### Exercise details
Look through the lines below and copy each one that includes "models".

### The data
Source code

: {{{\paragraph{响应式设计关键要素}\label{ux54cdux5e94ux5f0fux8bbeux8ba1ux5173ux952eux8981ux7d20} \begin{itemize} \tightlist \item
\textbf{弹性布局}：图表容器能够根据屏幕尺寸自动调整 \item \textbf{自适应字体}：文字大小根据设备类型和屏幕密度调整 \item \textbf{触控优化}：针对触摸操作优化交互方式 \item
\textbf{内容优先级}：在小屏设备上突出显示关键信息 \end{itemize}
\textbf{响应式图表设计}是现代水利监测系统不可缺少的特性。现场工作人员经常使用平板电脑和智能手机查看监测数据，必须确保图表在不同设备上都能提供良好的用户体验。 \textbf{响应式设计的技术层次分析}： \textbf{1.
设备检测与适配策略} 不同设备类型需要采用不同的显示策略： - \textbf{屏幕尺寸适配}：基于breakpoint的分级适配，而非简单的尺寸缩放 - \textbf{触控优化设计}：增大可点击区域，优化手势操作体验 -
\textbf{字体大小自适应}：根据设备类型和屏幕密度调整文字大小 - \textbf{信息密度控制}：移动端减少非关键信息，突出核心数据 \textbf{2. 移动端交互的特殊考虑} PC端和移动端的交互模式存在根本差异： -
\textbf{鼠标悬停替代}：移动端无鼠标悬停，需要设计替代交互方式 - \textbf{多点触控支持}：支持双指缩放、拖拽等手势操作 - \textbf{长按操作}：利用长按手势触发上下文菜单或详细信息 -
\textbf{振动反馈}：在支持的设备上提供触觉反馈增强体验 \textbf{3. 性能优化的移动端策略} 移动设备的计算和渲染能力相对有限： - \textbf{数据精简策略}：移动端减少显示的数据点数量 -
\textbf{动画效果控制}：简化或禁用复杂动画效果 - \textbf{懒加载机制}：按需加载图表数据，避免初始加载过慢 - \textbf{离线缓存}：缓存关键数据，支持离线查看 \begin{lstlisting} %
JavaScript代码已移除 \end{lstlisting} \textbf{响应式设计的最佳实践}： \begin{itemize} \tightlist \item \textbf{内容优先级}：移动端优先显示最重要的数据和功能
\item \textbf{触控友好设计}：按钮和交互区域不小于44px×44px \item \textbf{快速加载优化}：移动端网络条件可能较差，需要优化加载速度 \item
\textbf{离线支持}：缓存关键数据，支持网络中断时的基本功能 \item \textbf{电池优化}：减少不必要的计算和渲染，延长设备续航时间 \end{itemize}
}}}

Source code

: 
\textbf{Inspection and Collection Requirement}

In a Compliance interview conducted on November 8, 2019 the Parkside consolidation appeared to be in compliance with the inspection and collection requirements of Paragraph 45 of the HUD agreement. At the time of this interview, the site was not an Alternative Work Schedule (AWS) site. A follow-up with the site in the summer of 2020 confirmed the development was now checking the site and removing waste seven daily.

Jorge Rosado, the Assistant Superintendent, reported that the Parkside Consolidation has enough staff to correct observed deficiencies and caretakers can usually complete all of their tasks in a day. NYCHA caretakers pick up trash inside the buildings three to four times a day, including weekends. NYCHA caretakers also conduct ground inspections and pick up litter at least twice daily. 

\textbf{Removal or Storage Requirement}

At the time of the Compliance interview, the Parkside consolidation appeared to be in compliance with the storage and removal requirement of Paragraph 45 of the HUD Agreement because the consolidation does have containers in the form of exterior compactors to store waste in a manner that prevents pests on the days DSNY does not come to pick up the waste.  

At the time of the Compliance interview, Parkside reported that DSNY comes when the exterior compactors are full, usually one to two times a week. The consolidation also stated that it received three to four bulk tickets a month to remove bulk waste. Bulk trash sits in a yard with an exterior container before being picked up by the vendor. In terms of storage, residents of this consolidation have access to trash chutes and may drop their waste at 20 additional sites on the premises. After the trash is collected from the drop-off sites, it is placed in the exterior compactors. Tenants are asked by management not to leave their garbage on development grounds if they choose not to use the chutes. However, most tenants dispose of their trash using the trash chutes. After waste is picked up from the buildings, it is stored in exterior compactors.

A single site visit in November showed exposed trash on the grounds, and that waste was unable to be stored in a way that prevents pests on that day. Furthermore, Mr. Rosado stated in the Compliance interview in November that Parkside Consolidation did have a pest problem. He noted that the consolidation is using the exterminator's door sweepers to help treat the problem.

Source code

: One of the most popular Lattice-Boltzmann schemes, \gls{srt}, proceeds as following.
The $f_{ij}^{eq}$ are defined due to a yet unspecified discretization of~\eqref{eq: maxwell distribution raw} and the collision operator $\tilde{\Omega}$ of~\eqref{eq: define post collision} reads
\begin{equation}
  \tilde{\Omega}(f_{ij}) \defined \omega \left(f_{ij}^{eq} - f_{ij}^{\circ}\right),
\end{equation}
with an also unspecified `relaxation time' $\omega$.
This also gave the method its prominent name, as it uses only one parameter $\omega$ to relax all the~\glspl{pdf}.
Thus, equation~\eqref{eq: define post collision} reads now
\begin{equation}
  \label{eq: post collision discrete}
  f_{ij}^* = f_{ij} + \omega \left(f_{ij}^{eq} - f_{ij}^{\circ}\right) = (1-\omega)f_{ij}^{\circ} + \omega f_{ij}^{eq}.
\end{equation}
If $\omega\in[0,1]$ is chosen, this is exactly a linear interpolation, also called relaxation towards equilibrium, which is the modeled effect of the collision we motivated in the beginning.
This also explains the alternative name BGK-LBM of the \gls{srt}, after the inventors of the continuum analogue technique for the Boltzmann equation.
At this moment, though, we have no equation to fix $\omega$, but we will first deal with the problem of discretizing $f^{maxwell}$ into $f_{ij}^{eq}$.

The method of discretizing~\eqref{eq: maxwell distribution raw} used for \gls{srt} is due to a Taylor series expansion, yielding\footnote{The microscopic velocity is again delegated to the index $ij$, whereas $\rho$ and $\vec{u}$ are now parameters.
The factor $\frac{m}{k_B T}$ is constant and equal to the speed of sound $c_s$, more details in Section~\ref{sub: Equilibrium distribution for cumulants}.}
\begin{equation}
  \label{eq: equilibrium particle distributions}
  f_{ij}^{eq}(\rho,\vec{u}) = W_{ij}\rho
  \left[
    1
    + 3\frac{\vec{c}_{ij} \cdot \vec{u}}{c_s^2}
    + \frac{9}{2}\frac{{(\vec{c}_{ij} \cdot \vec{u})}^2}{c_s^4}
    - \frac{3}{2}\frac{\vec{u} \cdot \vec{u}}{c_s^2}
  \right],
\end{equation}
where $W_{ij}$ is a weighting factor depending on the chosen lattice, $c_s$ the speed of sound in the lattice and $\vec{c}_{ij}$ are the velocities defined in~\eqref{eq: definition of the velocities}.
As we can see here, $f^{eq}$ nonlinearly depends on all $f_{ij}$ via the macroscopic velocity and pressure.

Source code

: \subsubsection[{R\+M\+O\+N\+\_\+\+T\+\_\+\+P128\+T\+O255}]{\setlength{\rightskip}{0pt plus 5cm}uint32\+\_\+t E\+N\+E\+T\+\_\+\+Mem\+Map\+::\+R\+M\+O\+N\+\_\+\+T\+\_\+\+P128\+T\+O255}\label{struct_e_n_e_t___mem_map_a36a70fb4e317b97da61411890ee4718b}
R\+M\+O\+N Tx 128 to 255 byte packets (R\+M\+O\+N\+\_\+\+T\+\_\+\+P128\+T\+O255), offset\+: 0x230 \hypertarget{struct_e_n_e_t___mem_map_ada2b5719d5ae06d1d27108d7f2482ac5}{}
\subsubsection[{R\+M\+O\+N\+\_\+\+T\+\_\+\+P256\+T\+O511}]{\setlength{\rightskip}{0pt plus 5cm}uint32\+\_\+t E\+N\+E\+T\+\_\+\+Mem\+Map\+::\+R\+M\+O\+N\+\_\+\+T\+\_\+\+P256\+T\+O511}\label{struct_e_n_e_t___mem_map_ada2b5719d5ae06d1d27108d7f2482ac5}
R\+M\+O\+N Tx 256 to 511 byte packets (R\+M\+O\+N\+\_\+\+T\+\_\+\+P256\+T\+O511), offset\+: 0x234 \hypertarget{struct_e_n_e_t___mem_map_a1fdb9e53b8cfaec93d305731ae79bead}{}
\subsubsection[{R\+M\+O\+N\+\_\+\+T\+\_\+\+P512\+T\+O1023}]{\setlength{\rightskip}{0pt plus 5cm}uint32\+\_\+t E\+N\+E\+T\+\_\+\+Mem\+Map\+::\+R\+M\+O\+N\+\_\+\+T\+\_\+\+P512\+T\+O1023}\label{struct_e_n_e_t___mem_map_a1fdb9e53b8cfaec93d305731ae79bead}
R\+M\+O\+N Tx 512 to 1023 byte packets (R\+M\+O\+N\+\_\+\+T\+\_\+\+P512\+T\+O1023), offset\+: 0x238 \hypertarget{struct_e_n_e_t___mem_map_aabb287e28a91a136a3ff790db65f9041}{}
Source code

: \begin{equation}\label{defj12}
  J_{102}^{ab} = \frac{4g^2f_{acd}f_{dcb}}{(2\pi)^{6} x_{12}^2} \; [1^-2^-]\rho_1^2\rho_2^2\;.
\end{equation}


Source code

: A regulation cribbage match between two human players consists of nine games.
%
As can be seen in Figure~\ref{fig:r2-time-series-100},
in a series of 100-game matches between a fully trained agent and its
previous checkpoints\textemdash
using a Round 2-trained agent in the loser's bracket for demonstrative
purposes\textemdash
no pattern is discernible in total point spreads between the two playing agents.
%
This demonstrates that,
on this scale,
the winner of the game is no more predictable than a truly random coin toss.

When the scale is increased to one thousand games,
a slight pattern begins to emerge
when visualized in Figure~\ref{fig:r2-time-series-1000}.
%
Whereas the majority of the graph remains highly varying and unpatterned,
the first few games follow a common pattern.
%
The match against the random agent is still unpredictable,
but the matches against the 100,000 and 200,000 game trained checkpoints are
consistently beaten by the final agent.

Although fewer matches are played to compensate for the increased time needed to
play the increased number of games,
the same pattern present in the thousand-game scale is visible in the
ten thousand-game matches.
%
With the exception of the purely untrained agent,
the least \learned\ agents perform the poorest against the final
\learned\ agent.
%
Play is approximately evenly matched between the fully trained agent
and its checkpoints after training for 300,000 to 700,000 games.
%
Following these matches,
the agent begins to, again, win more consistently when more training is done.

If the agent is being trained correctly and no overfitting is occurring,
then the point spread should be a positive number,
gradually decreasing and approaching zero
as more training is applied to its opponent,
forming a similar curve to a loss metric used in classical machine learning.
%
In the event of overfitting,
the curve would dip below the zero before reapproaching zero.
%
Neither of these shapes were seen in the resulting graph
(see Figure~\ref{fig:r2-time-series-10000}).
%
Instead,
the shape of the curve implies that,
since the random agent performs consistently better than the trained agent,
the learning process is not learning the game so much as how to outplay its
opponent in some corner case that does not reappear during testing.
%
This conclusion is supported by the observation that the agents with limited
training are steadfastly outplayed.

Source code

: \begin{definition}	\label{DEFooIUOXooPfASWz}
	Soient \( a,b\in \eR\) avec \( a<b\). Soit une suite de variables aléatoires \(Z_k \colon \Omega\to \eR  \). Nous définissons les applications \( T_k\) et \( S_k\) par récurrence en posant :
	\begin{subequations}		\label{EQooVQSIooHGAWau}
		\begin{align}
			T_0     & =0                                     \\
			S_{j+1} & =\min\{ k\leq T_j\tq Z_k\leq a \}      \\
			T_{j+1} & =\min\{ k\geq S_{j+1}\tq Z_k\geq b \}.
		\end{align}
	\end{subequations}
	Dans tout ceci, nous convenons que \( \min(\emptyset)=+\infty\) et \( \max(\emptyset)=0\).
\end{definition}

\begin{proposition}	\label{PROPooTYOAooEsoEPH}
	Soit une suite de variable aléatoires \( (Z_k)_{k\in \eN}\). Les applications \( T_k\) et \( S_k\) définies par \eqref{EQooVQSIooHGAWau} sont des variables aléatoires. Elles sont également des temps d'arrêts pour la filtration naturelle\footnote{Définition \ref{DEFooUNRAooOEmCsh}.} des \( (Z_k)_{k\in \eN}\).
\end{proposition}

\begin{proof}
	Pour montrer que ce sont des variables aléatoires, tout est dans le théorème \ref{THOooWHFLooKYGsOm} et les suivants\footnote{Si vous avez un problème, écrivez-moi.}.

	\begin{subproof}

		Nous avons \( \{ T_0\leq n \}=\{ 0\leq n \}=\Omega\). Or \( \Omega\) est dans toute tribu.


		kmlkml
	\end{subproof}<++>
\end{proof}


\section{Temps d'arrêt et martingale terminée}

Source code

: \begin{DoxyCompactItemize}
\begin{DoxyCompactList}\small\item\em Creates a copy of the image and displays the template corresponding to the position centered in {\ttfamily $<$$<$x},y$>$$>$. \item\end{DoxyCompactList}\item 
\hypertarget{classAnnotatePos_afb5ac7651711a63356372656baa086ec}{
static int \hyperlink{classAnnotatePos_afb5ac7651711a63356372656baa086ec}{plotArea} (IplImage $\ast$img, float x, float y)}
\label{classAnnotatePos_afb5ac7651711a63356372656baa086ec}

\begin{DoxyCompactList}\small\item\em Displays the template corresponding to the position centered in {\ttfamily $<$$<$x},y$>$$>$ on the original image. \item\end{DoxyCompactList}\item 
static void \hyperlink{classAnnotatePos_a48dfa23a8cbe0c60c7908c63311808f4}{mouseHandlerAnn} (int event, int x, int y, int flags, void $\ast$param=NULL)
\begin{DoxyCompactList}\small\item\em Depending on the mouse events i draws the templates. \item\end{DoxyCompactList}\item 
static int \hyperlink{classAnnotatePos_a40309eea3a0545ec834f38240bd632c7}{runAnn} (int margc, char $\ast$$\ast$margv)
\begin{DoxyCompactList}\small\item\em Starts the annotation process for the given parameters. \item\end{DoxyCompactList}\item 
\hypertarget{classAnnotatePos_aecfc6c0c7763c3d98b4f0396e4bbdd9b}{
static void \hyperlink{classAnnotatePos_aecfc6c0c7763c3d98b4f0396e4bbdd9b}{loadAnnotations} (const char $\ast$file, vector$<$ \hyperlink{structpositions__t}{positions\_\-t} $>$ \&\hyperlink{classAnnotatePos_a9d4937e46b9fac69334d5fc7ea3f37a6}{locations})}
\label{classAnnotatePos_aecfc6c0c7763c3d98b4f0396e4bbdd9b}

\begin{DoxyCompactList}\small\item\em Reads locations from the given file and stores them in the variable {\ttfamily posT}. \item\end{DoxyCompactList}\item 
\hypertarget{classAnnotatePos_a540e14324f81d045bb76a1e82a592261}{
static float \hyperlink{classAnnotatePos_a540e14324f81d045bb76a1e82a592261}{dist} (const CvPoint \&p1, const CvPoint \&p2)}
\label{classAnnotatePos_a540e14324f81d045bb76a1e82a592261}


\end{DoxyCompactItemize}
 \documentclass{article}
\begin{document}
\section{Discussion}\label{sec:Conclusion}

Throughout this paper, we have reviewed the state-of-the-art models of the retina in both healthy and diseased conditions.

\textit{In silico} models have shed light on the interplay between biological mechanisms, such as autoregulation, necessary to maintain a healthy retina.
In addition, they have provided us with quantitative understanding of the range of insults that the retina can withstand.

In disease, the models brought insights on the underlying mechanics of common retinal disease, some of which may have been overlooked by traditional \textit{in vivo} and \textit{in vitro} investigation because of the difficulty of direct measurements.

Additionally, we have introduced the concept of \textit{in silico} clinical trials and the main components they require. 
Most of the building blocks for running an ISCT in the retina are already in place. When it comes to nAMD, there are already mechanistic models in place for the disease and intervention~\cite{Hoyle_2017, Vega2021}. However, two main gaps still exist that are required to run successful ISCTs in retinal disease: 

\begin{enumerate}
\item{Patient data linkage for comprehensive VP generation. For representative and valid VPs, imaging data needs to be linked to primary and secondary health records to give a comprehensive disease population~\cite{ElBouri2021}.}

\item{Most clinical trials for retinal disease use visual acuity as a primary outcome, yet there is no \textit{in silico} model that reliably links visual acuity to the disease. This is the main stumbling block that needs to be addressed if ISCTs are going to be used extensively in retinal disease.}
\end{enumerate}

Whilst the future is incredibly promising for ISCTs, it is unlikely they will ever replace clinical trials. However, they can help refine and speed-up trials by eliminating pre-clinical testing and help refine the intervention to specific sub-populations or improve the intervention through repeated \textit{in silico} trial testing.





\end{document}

### Problem solution
Throughout this paper, we have reviewed the state-of-the-art models of the retina in both healthy and diseased conditions.
\textit{In silico} models have shed light on the interplay between biological mechanisms, such as autoregulation, necessary to maintain a healthy retina.
In disease, the models brought insights on the underlying mechanics of common retinal disease, some of which may have been overlooked by traditional \textit{in vivo} and \textit{in vitro} investigation because of the difficulty of direct measurements.
Most of the building blocks for running an ISCT in the retina are already in place. When it comes to nAMD, there are already mechanistic models in place for the disease and intervention~\cite{Hoyle_2017, Vega2021}. However, two main gaps still exist that are required to run successful ISCTs in retinal disease: 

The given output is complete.